- WHAT YOU SHOULD DO
A picture-free, exact copy of all the records below is the goal.

- MATERIAL FOR THE TASK

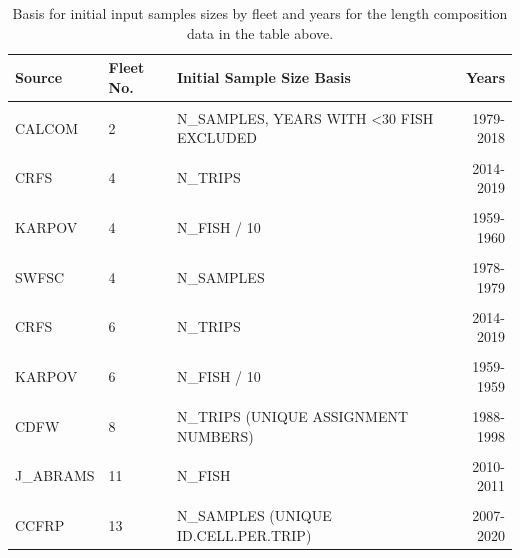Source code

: \documentclass[11pt,
  english,
]{article}
\begin{document}
\begin{table}

\caption{\label{tab:length-inputN}Basis for initial input samples sizes by fleet and years for the length composition data in the table above.}
\centering
\fontsize{10}{12}\selectfont
\begin{tabular}[t]{lllr}
\toprule
Source & Fleet No. & Initial Sample Size Basis & Years\\
\midrule
\cellcolor{gray!6}{CALCOM} & \cellcolor{gray!6}{1} & \cellcolor{gray!6}{N\_SAMPLES, YEARS WITH <30 FISH EXCLUDED} & \cellcolor{gray!6}{1978-2020}\\
CALCOM & 2 & N\_SAMPLES, YEARS WITH <30 FISH EXCLUDED & 1979-2018\\
\cellcolor{gray!6}{CALCOM} & \cellcolor{gray!6}{3} & \cellcolor{gray!6}{N\_SAMPLES, YEARS WITH <30 FISH EXCLUDED} & \cellcolor{gray!6}{1987-1998}\\
CRFS & 4 & N\_TRIPS & 2014-2019\\
\cellcolor{gray!6}{CRFS} & \cellcolor{gray!6}{4} & \cellcolor{gray!6}{N\_TRIPS ESTIMATED FROM AVG. FISH/TRIP} & \cellcolor{gray!6}{2004-2013}\\
KARPOV & 4 & N\_FISH / 10 & 1959-1960\\
\cellcolor{gray!6}{MRFSS} & \cellcolor{gray!6}{4} & \cellcolor{gray!6}{N\_TRIPS ESTIMATED FROM B. SOPER ALGORITHM} & \cellcolor{gray!6}{1980-2003}\\
SWFSC & 4 & N\_SAMPLES & 1978-1979\\
\cellcolor{gray!6}{CRFS} & \cellcolor{gray!6}{5} & \cellcolor{gray!6}{N\_FISH, YEARS WITH <10 FISH EXCLUDED} & \cellcolor{gray!6}{2003-2019}\\
CRFS & 6 & N\_TRIPS & 2014-2019\\
\cellcolor{gray!6}{CRFS} & \cellcolor{gray!6}{6} & \cellcolor{gray!6}{N\_TRIPS ESTIMATED FROM AVG. FISH/TRIP} & \cellcolor{gray!6}{2004-2013}\\
KARPOV & 6 & N\_FISH / 10 & 1959-1959\\
\cellcolor{gray!6}{MRFSS} & \cellcolor{gray!6}{6} & \cellcolor{gray!6}{N\_TRIPS ESTIMATED FROM B. SOPER ALGORITHM} & \cellcolor{gray!6}{1980-2003}\\
CDFW & 8 & N\_TRIPS (UNIQUE ASSIGNMENT NUMBERS) & 1988-1998\\
\cellcolor{gray!6}{NWFSC} & \cellcolor{gray!6}{9} & \cellcolor{gray!6}{EFFECTIVE N  BASED ON STEWART \& HAMEL (2014)} & \cellcolor{gray!6}{2003-2019}\\
J\_ABRAMS & 11 & N\_FISH & 2010-2011\\
\cellcolor{gray!6}{SWFSC} & \cellcolor{gray!6}{12} & \cellcolor{gray!6}{N\_SAMPLES (NUMBER OF HAULS)} & \cellcolor{gray!6}{2002-2016}\\
CCFRP & 13 & N\_SAMPLES (UNIQUE ID.CELL.PER.TRIP) & 2007-2020\\
\bottomrule
\end{tabular}
\end{table}
\end{document}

- SOLVED PROBLEM
Source code

: \documentclass[11pt,
  english,
]{article}
\begin{document}
\begin{table}

\caption{\label{tab:length-inputN}Basis for initial input samples sizes by fleet and years for the length composition data in the table above.}
\centering
\fontsize{10}{12}\selectfont
\begin{tabular}[t]{lllr}
\toprule
Source & Fleet No. & Initial Sample Size Basis & Years\\
\midrule
\cellcolor{gray!6}{CALCOM} & \cellcolor{gray!6}{1} & \cellcolor{gray!6}{N\_SAMPLES, YEARS WITH <30 FISH EXCLUDED} & \cellcolor{gray!6}{1978-2020}\\
CALCOM & 2 & N\_SAMPLES, YEARS WITH <30 FISH EXCLUDED & 1979-2018\\
\cellcolor{gray!6}{CALCOM} & \cellcolor{gray!6}{3} & \cellcolor{gray!6}{N\_SAMPLES, YEARS WITH <30 FISH EXCLUDED} & \cellcolor{gray!6}{1987-1998}\\
CRFS & 4 & N\_TRIPS & 2014-2019\\
\cellcolor{gray!6}{CRFS} & \cellcolor{gray!6}{4} & \cellcolor{gray!6}{N\_TRIPS ESTIMATED FROM AVG. FISH/TRIP} & \cellcolor{gray!6}{2004-2013}\\
KARPOV & 4 & N\_FISH / 10 & 1959-1960\\
\cellcolor{gray!6}{MRFSS} & \cellcolor{gray!6}{4} & \cellcolor{gray!6}{N\_TRIPS ESTIMATED FROM B. SOPER ALGORITHM} & \cellcolor{gray!6}{1980-2003}\\
SWFSC & 4 & N\_SAMPLES & 1978-1979\\
\cellcolor{gray!6}{CRFS} & \cellcolor{gray!6}{5} & \cellcolor{gray!6}{N\_FISH, YEARS WITH <10 FISH EXCLUDED} & \cellcolor{gray!6}{2003-2019}\\
CRFS & 6 & N\_TRIPS & 2014-2019\\
\cellcolor{gray!6}{CRFS} & \cellcolor{gray!6}{6} & \cellcolor{gray!6}{N\_TRIPS ESTIMATED FROM AVG. FISH/TRIP} & \cellcolor{gray!6}{2004-2013}\\
KARPOV & 6 & N\_FISH / 10 & 1959-1959\\
\cellcolor{gray!6}{MRFSS} & \cellcolor{gray!6}{6} & \cellcolor{gray!6}{N\_TRIPS ESTIMATED FROM B. SOPER ALGORITHM} & \cellcolor{gray!6}{1980-2003}\\
CDFW & 8 & N\_TRIPS (UNIQUE ASSIGNMENT NUMBERS) & 1988-1998\\
\cellcolor{gray!6}{NWFSC} & \cellcolor{gray!6}{9} & \cellcolor{gray!6}{EFFECTIVE N  BASED ON STEWART \& HAMEL (2014)} & \cellcolor{gray!6}{2003-2019}\\
J\_ABRAMS & 11 & N\_FISH & 2010-2011\\
\cellcolor{gray!6}{SWFSC} & \cellcolor{gray!6}{12} & \cellcolor{gray!6}{N\_SAMPLES (NUMBER OF HAULS)} & \cellcolor{gray!6}{2002-2016}\\
CCFRP & 13 & N\_SAMPLES (UNIQUE ID.CELL.PER.TRIP) & 2007-2020\\
\bottomrule
\end{tabular}
\end{table}
\end{document}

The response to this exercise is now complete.